Paulo Garcez Marins, docente do Museu Paulista da USP, conhecido como Museu do Ipiranga, explica que as devoluções passaram a ocorrer após a disseminação de uma consciência internacional de que obras de arte e objetos culturais roubados não são propriedade legítima dos países que praticaram tal atividade, debate que se instaurou após artefatos roubados pela Alemanha durante a Segunda Guerra Mundial serem devolvidos.

“É também uma decisão de realizar essas devoluções como forma de ampliar relações políticas entre países europeus e africanos”, complementa Paulo Garcez Marins, esclarecendo que, ao receberem novamente os artefatos, as nações possuem uma recuperação do próprio patrimônio cultural. “Muitas vezes há casos de objetos de caráter religioso e que fazem parte da organização espiritual de vários desses povos.”

Apesar de muitos itens terem sido saqueados por tropas de governos europeus, o docente do Museu Paulista da USP esclarece que a retirada de artefatos por missionários e expedições científicas também pode ser entendida como compulsória. “São outros agentes que retiravam esses acervos em uma condição de poder assimétrica, ou seja, ficaria difícil para esses povos recusar ceder objetos.”

Ainda de acordo com o especialista, o mercado ilegal de itens estimula a circulação de artefatos obtidos de forma não legítima até hoje. “Nos últimos 12 meses foram frequentes as devoluções de acervos arqueológicos para o Egito, Iraque, Itália e Grécia, de obras que foram comercializadas nos últimos 30 ou 40 anos de maneira ilícita, frutos de roubos ou de escavações arqueológicas sem autorização.”, completa Paulo Garcez Marins.

Há quem afirme que determinadas sociedades que reavêm tais objetos não teriam capacidade para preservá-los adequadamente, o que para o docente do Museu Paulista da USP, é uma posição intolerável. “Mesmo países que já fizeram grandes esforços para organizar a chegada dos acervos, como a Grécia, que construiu um novo museu em Atenas, não receberam a devolução”, completa o especialista, em uma referência ao caso dos Mármores de Elgin.

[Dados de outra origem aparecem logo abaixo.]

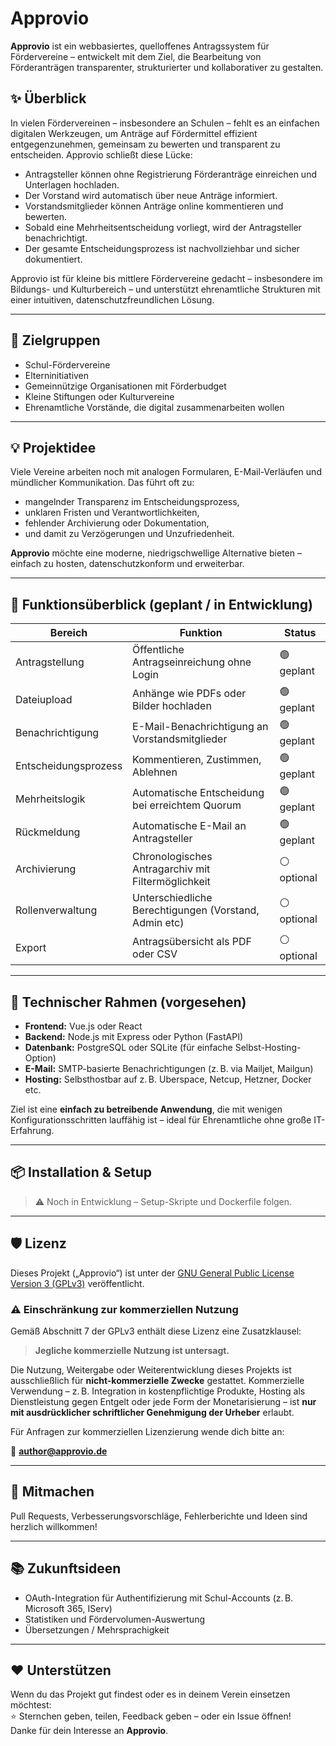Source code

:# Approvio

**Approvio** ist ein webbasiertes, quelloffenes Antragssystem für Fördervereine – entwickelt mit dem Ziel, die Bearbeitung von Förderanträgen transparenter, strukturierter und kollaborativer zu gestalten.

## ✨ Überblick

In vielen Fördervereinen – insbesondere an Schulen – fehlt es an einfachen digitalen Werkzeugen, um Anträge auf Fördermittel effizient entgegenzunehmen, gemeinsam zu bewerten und transparent zu entscheiden. Approvio schließt diese Lücke:

- Antragsteller können ohne Registrierung Förderanträge einreichen und Unterlagen hochladen.
- Der Vorstand wird automatisch über neue Anträge informiert.
- Vorstandsmitglieder können Anträge online kommentieren und bewerten.
- Sobald eine Mehrheitsentscheidung vorliegt, wird der Antragsteller benachrichtigt.
- Der gesamte Entscheidungsprozess ist nachvollziehbar und sicher dokumentiert.

Approvio ist für kleine bis mittlere Fördervereine gedacht – insbesondere im Bildungs- und Kulturbereich – und unterstützt ehrenamtliche Strukturen mit einer intuitiven, datenschutzfreundlichen Lösung.

---

## 🎯 Zielgruppen

- Schul-Fördervereine
- Elterninitiativen
- Gemeinnützige Organisationen mit Förderbudget
- Kleine Stiftungen oder Kulturvereine
- Ehrenamtliche Vorstände, die digital zusammenarbeiten wollen

---

## 💡 Projektidee

Viele Vereine arbeiten noch mit analogen Formularen, E-Mail-Verläufen und mündlicher Kommunikation. Das führt oft zu:

- mangelnder Transparenz im Entscheidungsprozess,
- unklaren Fristen und Verantwortlichkeiten,
- fehlender Archivierung oder Dokumentation,
- und damit zu Verzögerungen und Unzufriedenheit.

**Approvio** möchte eine moderne, niedrigschwellige Alternative bieten – einfach zu hosten, datenschutzkonform und erweiterbar.

---

## 🧩 Funktionsüberblick (geplant / in Entwicklung)

| Bereich              | Funktion                                              | Status     |
|----------------------|--------------------------------------------------------|------------|
| Antragstellung       | Öffentliche Antragseinreichung ohne Login             | 🟢 geplant |
| Dateiupload          | Anhänge wie PDFs oder Bilder hochladen                | 🟢 geplant |
| Benachrichtigung     | E-Mail-Benachrichtigung an Vorstandsmitglieder        | 🟢 geplant |
| Entscheidungsprozess | Kommentieren, Zustimmen, Ablehnen                     | 🟢 geplant |
| Mehrheitslogik       | Automatische Entscheidung bei erreichtem Quorum       | 🟢 geplant |
| Rückmeldung          | Automatische E-Mail an Antragsteller                  | 🟢 geplant |
| Archivierung         | Chronologisches Antragarchiv mit Filtermöglichkeit    | ⚪ optional |
| Rollenverwaltung     | Unterschiedliche Berechtigungen (Vorstand, Admin etc) | ⚪ optional |
| Export               | Antragsübersicht als PDF oder CSV                     | ⚪ optional |

---

## 🚀 Technischer Rahmen (vorgesehen)

- **Frontend:** Vue.js oder React
- **Backend:** Node.js mit Express oder Python (FastAPI)
- **Datenbank:** PostgreSQL oder SQLite (für einfache Selbst-Hosting-Option)
- **E-Mail:** SMTP-basierte Benachrichtigungen (z. B. via Mailjet, Mailgun)
- **Hosting:** Selbsthostbar auf z. B. Uberspace, Netcup, Hetzner, Docker etc.

Ziel ist eine **einfach zu betreibende Anwendung**, die mit wenigen Konfigurationsschritten lauffähig ist – ideal für Ehrenamtliche ohne große IT-Erfahrung.

---

## 📦 Installation & Setup

> ⚠️ Noch in Entwicklung – Setup-Skripte und Dockerfile folgen.

---

## 🛡️ Lizenz

Dieses Projekt („Approvio“) ist unter der [GNU General Public License Version 3 (GPLv3)](https://www.gnu.org/licenses/gpl-3.0.de.html) veröffentlicht.

### ⚠️ **Einschränkung zur kommerziellen Nutzung**

Gemäß Abschnitt 7 der GPLv3 enthält diese Lizenz eine Zusatzklausel:

> **Jegliche kommerzielle Nutzung ist untersagt.**

Die Nutzung, Weitergabe oder Weiterentwicklung dieses Projekts ist ausschließlich für **nicht-kommerzielle Zwecke** gestattet. Kommerzielle Verwendung – z. B. Integration in kostenpflichtige Produkte, Hosting als Dienstleistung gegen Entgelt oder jede Form der Monetarisierung – ist **nur mit ausdrücklicher schriftlicher Genehmigung der Urheber** erlaubt.

Für Anfragen zur kommerziellen Lizenzierung wende dich bitte an:

📧 **author@approvio.de**

---

## 👥 Mitmachen

Pull Requests, Verbesserungsvorschläge, Fehlerberichte und Ideen sind herzlich willkommen!

---

## 📚 Zukunftsideen

- OAuth-Integration für Authentifizierung mit Schul-Accounts (z. B. Microsoft 365, IServ)
- Statistiken und Fördervolumen-Auswertung
- Übersetzungen / Mehrsprachigkeit

---

## ❤️ Unterstützen

Wenn du das Projekt gut findest oder es in deinem Verein einsetzen möchtest:  
⭐️ Sternchen geben, teilen, Feedback geben – oder ein Issue öffnen!  
Danke für dein Interesse an **Approvio**.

Coleções brasileiras no exterior

Em junho de 2023, o governo brasileiro anunciou que 600 itens indígenas que estavam na França de forma irregular poderão ser devolvidos ao nosso País. Muitas das peças ficaram expostas no Museu de História Natural de Lille. Entre os objetos estariam troncos de madeira usados pelos Kamayurá, do Xingu, durante um ritual de despedida dos mortos chamado de Kuarup, além de uma máscara dos Tapirapé.

Também no ano passado, o Museu Nacional da Dinamarca anunciou que irá doar ao Brasil um Manto Tupinambá, confeccionado com penas vermelhas de Guará, uma ave do litoral da Bahia, e que possui cerca de 1,80 metro de altura. O objeto teria sido obtido por holandeses durante ocupação do nordeste brasileiro e estava em Copenhague desde, pelo menos, 1699. Existem apenas outros 10 artefatos similares no mundo.

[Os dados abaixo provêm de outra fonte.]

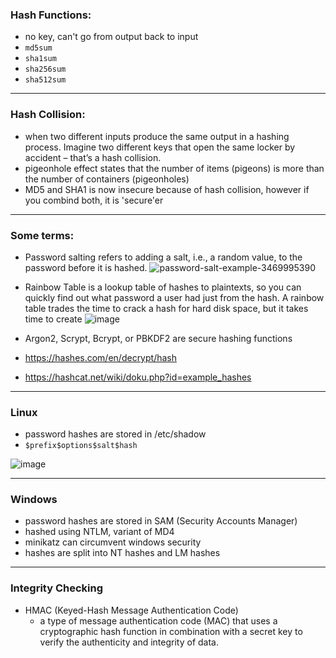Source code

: ### Hash Functions: 
- no key, can't go from output back to input
- `md5sum`
- `sha1sum`
- `sha256sum`
- `sha512sum`
___
### Hash Collision: 
- when two different inputs produce the same output in a hashing process. Imagine two different keys that open the same locker by accident – that’s a hash collision.
-  pigeonhole effect states that the number of items (pigeons) is more than the number of containers (pigeonholes)
- MD5 and SHA1 is now insecure because of hash collision, however if you combind both, it is 'secure'er
___
### Some terms:
- Password salting refers to adding a salt, i.e., a random value, to the password before it is hashed.
![password-salt-example-3469995390](https://github.com/user-attachments/assets/bf957dce-fed5-4190-931b-07135e195048)

- Rainbow Table is a lookup table of hashes to plaintexts, so you can quickly find out what password a user had just from the hash. A rainbow table trades the time to crack a hash for hard disk space, but it takes time to create
![image](https://github.com/user-attachments/assets/d3085652-b1fd-46b3-8b25-ba7bc3ea5a3f)

- Argon2, Scrypt, Bcrypt, or PBKDF2 are secure hashing functions
- https://hashes.com/en/decrypt/hash
- https://hashcat.net/wiki/doku.php?id=example_hashes
___
### Linux
- password hashes are stored in /etc/shadow
- `$prefix$options$salt$hash`
  
![image](https://github.com/user-attachments/assets/0cb447c6-63d2-42ef-b5e7-488ea3f587e7)

___
### Windows
- password hashes are stored in SAM (Security Accounts Manager)
- hashed using NTLM, variant of MD4
- minikatz can circumvent windows security
- hashes are split into NT hashes and LM hashes
___
### Integrity Checking
- HMAC (Keyed-Hash Message Authentication Code)
  - a type of message authentication code (MAC) that uses a cryptographic hash function in combination with a secret key to verify the authenticity and integrity of data.












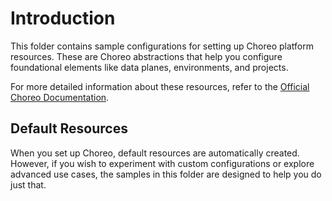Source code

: # Introduction
This folder contains sample configurations for setting up Choreo platform resources. These are Choreo abstractions that help you configure foundational elements like data planes, environments, and projects.

For more detailed information about these resources, refer to the [Official Choreo Documentation](https://github.com/choreo-idp/choreo/tree/main/docs).

## Default Resources
When you set up Choreo, default resources are automatically created. However, if you wish to experiment with custom configurations or explore advanced use cases, the samples in this folder are designed to help you do just that.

A artista e pesquisadora Anita Ekman explica que muitos dos artefatos indígenas foram levados do Brasil durante expedições científicas do século XIX. “Muitas vezes as pessoas não associam que o imaginário que o mundo tem até hoje das florestas brasileiras e seus povos tem relação com a criação dessas coleções”, esclarece, complementando que muitas dessas explorações possuíam bases racistas.

Importância da devolução aos Povos Originários

Anita Ekman constata que a maior parte das coleções arqueológicas indígenas no exterior pertencem aos Marajoaras, sociedades que viviam na Ilha de Marajó, no Pará, ainda antes da colonização. “Há uma luta muito grande dessas comunidades pelo que chamamos de ‘rematriação’”. O termo é utilizado pela pesquisadora no intuito de afastar a ideia de que tal discussão é entre pátrias, e que na realidade seria uma reivindicação dos povos originários para terem a oportunidade de demonstrar a sua realidade através do patrimônio imaterial.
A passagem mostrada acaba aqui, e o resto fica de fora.